Vamos con la tercera. Desde su experiencia y con la acumulada en estos cuatro siglos, descubrimos que para elegir bien hay que hacer lo mismo que con la harina: trillar, cernir y tamizar. Ignacio propuso algunas pistas para el trillado, ese primer momento de separar lo más grueso de lo que luego podrá llegar a ser harina. Quiero destacar la más que conocida y citada “en tiempo de desolación no hacer mudanza”. Que es el modo más claro de evitar que las emociones (mociones) fuertes decidan mi vida sin más. Ignacio asegura que en esas situaciones hay dos tareas: permanecer en los compromisos contraídos y atacar las causas que llevan a la desolación (que normalmente tienen más que ver con el propio ego y sus alucinaciones que con la realidad en la que vivimos). No es mal consejo, me parece, para los momentos en que se complica un proyecto vital.
Son muchas otras las pistas para este primer momento, pero no las adelanto (pongan “ánimo y liberalidad” y hagan los ejercicios). A partir de la trilla (primera semana), para cernir y tamizar, Ignacio propone algunas otras pistas a lo largo de las siguientes tres semanas de ejercicios. Todas ellas, en realidad, me orientan hacia un ejercicio de éxodo de mi propio “querer e interés”, a sospechar de lo que hace crecer mi ego y a poner mis cualidades a disposición de lo que más ayuda. Y es que, como nos muestra la vida, solo el amor es digno de fe y el ego, sus miedos y sus impulsos suelen ser el camino contrario al amor.

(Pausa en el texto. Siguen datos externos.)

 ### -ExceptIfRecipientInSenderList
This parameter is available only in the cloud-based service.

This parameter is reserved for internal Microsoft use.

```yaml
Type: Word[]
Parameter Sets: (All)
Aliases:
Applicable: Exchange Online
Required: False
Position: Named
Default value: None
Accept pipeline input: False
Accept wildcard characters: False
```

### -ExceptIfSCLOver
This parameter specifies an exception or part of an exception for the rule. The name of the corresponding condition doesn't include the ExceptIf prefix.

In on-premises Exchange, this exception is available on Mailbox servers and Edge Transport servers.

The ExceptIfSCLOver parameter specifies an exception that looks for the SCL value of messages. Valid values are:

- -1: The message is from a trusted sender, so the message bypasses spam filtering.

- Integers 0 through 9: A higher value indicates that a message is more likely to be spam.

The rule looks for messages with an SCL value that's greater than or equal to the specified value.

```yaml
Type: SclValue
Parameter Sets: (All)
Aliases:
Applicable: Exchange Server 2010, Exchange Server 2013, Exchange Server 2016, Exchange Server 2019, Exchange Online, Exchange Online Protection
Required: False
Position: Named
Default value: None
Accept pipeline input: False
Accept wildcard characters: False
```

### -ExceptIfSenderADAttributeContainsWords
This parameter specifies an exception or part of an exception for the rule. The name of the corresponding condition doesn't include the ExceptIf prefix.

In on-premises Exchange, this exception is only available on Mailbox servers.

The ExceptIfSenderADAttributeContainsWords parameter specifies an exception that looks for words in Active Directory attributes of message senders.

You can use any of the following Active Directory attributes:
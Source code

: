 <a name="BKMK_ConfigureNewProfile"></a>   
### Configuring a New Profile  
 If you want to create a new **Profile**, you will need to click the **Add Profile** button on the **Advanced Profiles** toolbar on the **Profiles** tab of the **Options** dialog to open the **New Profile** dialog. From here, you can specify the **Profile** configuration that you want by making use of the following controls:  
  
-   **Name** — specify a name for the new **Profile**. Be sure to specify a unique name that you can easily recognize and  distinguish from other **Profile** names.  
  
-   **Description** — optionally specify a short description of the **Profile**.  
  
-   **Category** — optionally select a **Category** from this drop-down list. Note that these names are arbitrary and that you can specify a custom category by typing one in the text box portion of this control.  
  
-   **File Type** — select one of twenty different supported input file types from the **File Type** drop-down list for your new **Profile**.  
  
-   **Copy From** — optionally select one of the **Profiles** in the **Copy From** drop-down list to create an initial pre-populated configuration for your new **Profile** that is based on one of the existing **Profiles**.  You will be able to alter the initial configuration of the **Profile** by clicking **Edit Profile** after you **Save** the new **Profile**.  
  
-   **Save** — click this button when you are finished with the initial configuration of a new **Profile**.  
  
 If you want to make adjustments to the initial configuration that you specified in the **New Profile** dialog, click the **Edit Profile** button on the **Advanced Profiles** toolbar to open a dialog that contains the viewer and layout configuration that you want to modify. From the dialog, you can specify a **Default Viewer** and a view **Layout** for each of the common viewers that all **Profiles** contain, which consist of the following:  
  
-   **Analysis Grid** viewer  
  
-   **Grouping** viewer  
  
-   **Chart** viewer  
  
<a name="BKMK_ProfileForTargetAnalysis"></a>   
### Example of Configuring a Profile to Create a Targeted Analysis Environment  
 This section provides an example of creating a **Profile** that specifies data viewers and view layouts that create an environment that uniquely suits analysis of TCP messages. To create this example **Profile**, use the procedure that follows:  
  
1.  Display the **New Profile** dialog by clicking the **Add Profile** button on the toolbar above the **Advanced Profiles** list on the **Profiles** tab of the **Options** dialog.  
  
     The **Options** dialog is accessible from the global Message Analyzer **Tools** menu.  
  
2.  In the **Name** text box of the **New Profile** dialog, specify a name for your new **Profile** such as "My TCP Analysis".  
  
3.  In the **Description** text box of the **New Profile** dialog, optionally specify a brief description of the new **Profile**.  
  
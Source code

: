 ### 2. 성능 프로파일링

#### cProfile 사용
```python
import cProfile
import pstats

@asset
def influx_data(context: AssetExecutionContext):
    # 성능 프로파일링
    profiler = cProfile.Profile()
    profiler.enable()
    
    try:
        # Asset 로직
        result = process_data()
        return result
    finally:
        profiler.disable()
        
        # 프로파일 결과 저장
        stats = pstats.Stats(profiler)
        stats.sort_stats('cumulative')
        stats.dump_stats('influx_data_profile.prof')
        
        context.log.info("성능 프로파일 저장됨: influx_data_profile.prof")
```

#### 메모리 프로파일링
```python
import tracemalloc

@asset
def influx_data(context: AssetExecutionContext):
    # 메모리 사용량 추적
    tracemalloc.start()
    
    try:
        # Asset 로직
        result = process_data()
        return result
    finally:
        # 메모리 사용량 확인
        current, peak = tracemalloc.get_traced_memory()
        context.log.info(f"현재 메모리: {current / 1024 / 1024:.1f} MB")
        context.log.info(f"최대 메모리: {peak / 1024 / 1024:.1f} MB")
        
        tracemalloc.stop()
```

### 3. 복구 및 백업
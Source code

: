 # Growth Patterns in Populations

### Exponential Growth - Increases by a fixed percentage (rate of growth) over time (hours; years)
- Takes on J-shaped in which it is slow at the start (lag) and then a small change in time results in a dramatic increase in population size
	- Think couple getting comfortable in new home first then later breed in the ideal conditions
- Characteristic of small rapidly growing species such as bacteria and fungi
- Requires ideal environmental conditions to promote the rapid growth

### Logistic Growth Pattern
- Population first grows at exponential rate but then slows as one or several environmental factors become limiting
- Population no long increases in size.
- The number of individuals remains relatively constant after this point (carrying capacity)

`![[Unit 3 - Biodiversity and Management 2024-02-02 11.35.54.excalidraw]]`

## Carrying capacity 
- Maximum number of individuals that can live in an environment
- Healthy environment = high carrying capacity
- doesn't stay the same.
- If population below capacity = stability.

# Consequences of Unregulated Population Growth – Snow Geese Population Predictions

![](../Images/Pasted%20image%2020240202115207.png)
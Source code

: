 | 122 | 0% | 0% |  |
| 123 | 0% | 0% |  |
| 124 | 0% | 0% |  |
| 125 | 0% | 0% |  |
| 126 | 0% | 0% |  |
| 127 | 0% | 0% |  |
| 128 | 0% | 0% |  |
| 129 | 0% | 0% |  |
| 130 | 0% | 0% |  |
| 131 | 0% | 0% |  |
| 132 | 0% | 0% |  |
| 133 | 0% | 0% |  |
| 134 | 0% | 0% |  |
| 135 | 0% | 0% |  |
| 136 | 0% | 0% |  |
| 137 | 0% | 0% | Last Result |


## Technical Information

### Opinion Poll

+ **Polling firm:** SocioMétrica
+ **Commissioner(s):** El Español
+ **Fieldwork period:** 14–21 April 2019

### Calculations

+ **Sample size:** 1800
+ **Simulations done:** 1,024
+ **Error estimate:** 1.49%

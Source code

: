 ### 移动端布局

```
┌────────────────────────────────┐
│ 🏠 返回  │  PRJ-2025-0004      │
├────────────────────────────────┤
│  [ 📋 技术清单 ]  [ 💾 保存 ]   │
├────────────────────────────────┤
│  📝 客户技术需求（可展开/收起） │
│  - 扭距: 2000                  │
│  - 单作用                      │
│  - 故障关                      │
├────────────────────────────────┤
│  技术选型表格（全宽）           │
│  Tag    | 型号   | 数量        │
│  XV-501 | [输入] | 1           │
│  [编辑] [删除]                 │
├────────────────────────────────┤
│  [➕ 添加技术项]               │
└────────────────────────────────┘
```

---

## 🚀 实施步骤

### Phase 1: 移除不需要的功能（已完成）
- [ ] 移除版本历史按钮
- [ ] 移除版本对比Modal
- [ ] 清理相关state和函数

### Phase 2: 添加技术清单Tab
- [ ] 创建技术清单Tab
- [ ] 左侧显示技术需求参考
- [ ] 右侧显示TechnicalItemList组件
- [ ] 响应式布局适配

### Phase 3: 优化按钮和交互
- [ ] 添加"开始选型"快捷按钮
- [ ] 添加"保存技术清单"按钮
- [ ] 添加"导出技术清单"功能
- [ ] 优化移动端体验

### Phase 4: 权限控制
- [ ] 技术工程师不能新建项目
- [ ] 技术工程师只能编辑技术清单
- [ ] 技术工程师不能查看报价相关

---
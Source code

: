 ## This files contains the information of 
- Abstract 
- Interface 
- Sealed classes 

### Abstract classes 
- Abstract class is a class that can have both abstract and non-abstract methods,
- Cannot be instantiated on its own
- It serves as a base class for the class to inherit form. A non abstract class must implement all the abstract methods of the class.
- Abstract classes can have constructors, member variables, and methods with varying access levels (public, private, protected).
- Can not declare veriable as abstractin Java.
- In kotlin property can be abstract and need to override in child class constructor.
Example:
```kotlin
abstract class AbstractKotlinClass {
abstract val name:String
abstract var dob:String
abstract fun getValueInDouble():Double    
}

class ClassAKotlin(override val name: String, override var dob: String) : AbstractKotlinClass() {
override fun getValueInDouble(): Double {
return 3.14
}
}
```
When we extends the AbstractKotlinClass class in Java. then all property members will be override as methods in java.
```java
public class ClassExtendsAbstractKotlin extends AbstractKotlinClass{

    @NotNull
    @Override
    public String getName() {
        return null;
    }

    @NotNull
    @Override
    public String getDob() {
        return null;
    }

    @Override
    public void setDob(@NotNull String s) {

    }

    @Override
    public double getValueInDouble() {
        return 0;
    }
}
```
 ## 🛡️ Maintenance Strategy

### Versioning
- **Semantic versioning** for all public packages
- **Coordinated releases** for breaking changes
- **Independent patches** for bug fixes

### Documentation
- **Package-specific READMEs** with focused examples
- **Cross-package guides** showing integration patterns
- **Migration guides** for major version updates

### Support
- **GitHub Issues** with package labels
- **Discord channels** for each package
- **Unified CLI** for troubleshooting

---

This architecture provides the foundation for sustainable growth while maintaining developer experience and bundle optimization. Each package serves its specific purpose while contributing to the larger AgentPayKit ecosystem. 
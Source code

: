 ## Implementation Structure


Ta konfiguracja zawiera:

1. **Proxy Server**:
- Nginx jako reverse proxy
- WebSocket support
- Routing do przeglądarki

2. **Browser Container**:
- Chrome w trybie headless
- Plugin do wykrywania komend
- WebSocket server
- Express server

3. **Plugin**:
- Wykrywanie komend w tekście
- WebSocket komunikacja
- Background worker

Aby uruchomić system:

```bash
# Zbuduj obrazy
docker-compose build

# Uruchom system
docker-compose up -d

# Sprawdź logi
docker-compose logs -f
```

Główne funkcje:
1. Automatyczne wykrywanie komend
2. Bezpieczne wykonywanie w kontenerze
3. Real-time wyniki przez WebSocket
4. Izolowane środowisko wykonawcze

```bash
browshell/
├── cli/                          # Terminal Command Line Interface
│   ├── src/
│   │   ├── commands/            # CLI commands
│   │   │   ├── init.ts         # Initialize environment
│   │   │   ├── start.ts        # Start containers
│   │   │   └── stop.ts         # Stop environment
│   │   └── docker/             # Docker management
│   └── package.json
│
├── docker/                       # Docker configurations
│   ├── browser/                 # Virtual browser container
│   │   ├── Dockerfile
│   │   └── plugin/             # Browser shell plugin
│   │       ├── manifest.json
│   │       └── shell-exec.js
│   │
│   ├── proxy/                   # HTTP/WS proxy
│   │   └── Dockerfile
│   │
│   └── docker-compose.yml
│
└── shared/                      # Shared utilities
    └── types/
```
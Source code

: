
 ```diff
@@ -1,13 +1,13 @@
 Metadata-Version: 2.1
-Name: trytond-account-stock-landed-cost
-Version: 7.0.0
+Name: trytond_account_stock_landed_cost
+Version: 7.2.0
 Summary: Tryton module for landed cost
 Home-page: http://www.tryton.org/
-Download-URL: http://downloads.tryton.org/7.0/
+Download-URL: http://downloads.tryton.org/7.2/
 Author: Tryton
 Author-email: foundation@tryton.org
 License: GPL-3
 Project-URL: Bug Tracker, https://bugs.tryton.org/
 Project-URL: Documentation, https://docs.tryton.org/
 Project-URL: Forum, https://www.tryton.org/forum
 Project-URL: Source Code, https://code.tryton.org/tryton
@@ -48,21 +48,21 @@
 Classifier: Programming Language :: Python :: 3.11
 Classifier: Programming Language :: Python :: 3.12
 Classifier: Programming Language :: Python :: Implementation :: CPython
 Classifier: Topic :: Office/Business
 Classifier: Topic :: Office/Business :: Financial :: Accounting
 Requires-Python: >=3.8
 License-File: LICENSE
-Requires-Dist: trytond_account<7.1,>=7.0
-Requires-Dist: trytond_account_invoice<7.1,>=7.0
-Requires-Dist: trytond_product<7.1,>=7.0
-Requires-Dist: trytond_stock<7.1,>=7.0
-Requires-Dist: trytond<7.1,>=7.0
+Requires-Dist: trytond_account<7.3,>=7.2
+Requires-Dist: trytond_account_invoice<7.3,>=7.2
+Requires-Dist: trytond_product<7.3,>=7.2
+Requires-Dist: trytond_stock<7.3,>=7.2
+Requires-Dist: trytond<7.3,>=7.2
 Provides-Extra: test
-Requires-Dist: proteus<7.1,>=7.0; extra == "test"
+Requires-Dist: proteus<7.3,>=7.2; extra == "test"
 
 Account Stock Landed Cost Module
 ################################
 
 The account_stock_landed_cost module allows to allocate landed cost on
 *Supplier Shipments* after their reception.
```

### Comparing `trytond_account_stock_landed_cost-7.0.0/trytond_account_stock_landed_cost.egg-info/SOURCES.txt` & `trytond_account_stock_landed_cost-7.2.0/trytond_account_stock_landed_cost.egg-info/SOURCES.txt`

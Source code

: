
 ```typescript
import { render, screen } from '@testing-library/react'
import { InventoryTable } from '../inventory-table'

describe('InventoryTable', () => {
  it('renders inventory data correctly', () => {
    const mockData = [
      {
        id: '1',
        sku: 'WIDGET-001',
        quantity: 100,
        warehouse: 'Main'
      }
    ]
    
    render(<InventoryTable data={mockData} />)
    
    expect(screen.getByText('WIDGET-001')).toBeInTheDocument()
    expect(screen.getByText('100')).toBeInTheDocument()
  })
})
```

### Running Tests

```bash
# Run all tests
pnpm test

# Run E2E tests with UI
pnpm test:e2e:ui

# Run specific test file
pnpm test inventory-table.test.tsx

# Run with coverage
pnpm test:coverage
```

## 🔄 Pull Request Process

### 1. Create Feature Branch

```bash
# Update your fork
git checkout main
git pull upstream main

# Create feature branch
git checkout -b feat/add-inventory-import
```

Desde hace una temporada, vivo en República Dominicana. Tras cuatro años de vida y misión en Lima, ahora la Compañía de Jesús me envió a colaborar con los medios de comunicación de los jesuitas en el Caribe. Por supuesto que cada vez que dejas una tierra, una comunidad, una misión, algo de duelo toca vivir. No es la primera vez. Recuerdo siempre cuando me pidieron que dejara Paraguay para ir a vivir en Gran Canaria y trabajar en ECCA. Fue realmente tiempo de desolación y tocó decidir, como Ignacio sugería, no romper mi compromiso (con la Compañía de Jesús) y abordar lo que estaba por venir con “ánimo y liberalidad”. Con el tiempo, tengo que reconocer que aquel camino junto a tantas compañeras y compañeros de ECCA y mi comunidad jesuita fue un regalo infinito.
Así que ahora, cuando ya está la certeza de que la vida va echando sus años y la historia empieza a pesar más que lo que queda por vivir, el entrenamiento previo (los ejercicios) me hace vivir con menos drama el duelo y mirar con más prudencia los nuevos caminos, que suponen riesgos, pero también oportunidades de más ayudar. Sé que solo el amor es digno de fe y que muchas veces le he fallado a ese amor. Por eso, continuamos dando vueltas en la era y tirando del trillo, bajo el vuelo intrépido de las mil andoriñas.